I doubt that you did, if I understand you. Because it sounds like you're saying that overall 3 pointed stories took the most amount of time, and 13 (or whatever your max) took the least.

But let's say it did. I'd look to see why your estimates fluctuated all over the place. Or whether stories were being closed when they were actually finished (i.e., being accurately reported). Did you have deadlines? Did you have delivery pressures? Because that right there is a good reason; as you near a deadline you start padding estimates more. Did you keep having things come up that broke the sprint? Etc. All manner of things can cause estimates to be wrong. But not negatively correlated, -especially- with velocities constantly in flux (and I mean seriously in flux; you take an average because it can and will vary, especially if there's unexpected stuff, like someone getting sick, that you didn't account for when planning); that to me, yes, definitely sounds like you were doing something very, very wrong.

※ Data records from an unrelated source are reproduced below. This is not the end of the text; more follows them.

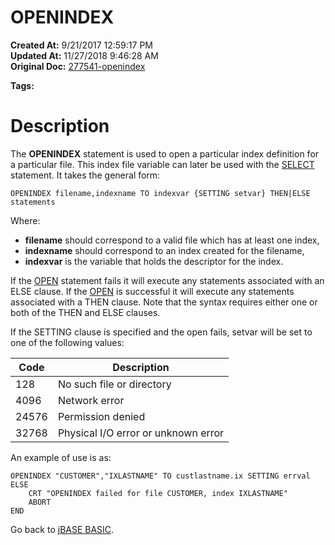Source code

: # OPENINDEX

**Created At:** 9/21/2017 12:59:17 PM  
**Updated At:** 11/27/2018 9:46:28 AM  
**Original Doc:** [277541-openindex](https://docs.jbase.com/36868-jbase-basic/277541-openindex)  

**Tags:**
<badge text='file handling' vertical='middle' />
<badge text='file indexing' vertical='middle' />
<badge text='records handling' vertical='middle' />

# Description

The **OPENINDEX** statement is used to open a particular index definition for a particular file. This index file variable can later be used with the [SELECT](278801-select) statement. It takes the general form:

```
OPENINDEX filename,indexname TO indexvar {SETTING setvar} THEN|ELSE statements
```

Where:

- **filename** should correspond to a valid file which has at least one index,
- **indexname** should correspond to an index created for the filename,
- **indexvar** is the variable that holds the descriptor for the index.


If the [OPEN](277537-open) statement fails it will execute any statements associated with an ELSE clause. If the [OPEN](277537-open) is successful it will execute any statements associated with a THEN clause. Note that the syntax requires either one or both of the THEN and ELSE clauses.

If the SETTING clause is specified and the open fails, setvar will be set to one of the following values:


| Code<br> | Description<br> |
| --- | --- |
| 128<br> | No such file or directory<br> |
| 4096<br> | Network error<br> |
| 24576<br> | Permission denied<br> |
| 32768<br> | Physical I/O error or unknown error<br> |




An example of use is as:

```
OPENINDEX "CUSTOMER","IXLASTNAME" TO custlastname.ix SETTING errval ELSE
    CRT "OPENINDEX failed for file CUSTOMER, index IXLASTNAME"
    ABORT
END
```



Go back to [jBASE BASIC](263498-jbase-basic).
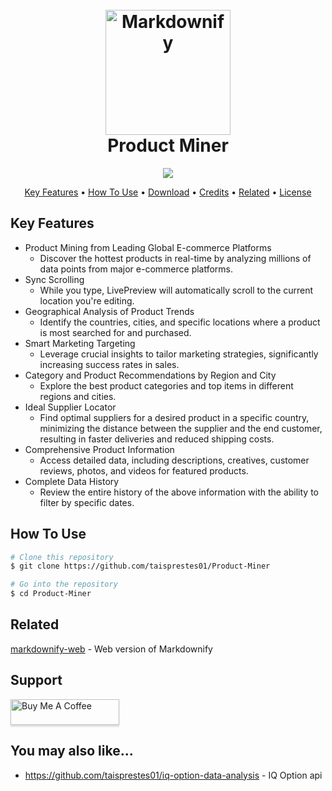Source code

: 
<h1 align="center">
  <br>
  <a href="http://www.amitmerchant.com/electron-markdownify"><img src="https://github.com/taisprestes01/Product-Miner/assets/108246691/053e84b6-f03a-4f27-982e-4e4dcd084028" alt="Markdownify" width="200"></a>
  <br>
  Product Miner
  <br>
</h1>

<p align="center">

  <a href="https://saythanks.io/to/bullredeyes@gmail.com">
      <img src="https://img.shields.io/badge/Python-3.12-1EAEDB.svg">
  </a>

</p>
<p align="center">
  <a href="#key-features">Key Features</a> •
  <a href="#how-to-use">How To Use</a> •
  <a href="#download">Download</a> •
  <a href="#credits">Credits</a> •
  <a href="#related">Related</a> •
  <a href="#license">License</a>
</p>

## Key Features

* Product Mining from Leading Global E-commerce Platforms
  - Discover the hottest products in real-time by analyzing millions of data points from major e-commerce platforms.
* Sync Scrolling
  - While you type, LivePreview will automatically scroll to the current location you're editing.
* Geographical Analysis of Product Trends
  - Identify the countries, cities, and specific locations where a product is most searched for and purchased.
* Smart Marketing Targeting
  - Leverage crucial insights to tailor marketing strategies, significantly increasing success rates in sales.
* Category and Product Recommendations by Region and City
  - Explore the best product categories and top items in different regions and cities.
* Ideal Supplier Locator
  - Find optimal suppliers for a desired product in a specific country, minimizing the distance between the supplier and the end customer, resulting in faster deliveries and reduced shipping costs.
* Comprehensive Product Information
  - Access detailed data, including descriptions, creatives, customer reviews, photos, and videos for featured products.
* Complete Data History
  - Review the entire history of the above information with the ability to filter by specific dates.

## How To Use

```bash
# Clone this repository
$ git clone https://github.com/taisprestes01/Product-Miner

# Go into the repository
$ cd Product-Miner

```
## Related

[markdownify-web](https://github.com/amitmerchant1990/markdownify-web) - Web version of Markdownify


## Support

<a href="https://www.buymeacoffee.com/taisprestek" target="_blank"><img src="https://www.buymeacoffee.com/assets/img/custom_images/black_img.png" alt="Buy Me A Coffee" style="height: 41px !important;width: 174px !important;box-shadow: 0px 3px 2px 0px rgba(190, 190, 190, 0.5) !important;-webkit-box-shadow: 0px 3px 2px 0px rgba(190, 190, 190, 0.5) !important;" ></a>


## You may also like...

- https://github.com/taisprestes01/iq-option-data-analysis - IQ Option api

apenwarr · on Dec 14, 2017

If you look at the first Central Limit Theorem slide in the original article, it compares story precision vs precision of unestimated bugs. The short answer is that if your stories are big, not estimating them causes more error (weeks or months) than most people are willing to accept. Not so with small tasks (bugs) which average out, as you suggest.

However, it’s hard to make long-range estimates using only many tiny stories/bugs, because you don’t want to break the job down with such granularity for months or years into the future - plans will change by then, and all that design work will have been wasted. That’s what makes big stories useful; you can estimate months of work in a few minutes. But because they’re so big, you can’t treat them all as equal sized.

voxl · on Dec 14, 2017

Except you can't, as I've said, engineers are not good at estimating. They get significantly worse when you start estimating months out instead of days out.

The problem is not that they're engineers, no one is good at estimating work they've never done before. This is a well known problem in pretty much every single software shop I've ever been in. Teams never deliver what was planned on time, only functional teams cut features for releases. This is not a "win" for estimation.

naasking · on Dec 15, 2017

> Except you can't, as I've said, engineers are not good at estimating. They get significantly worse when you start estimating months out instead of days out.

Because you keep focusing on time estimates instead of point estimates. People have intrinsic biases related to time and their productivity. Like how most people implicitly assume they're above average in intelligence, looks, etc.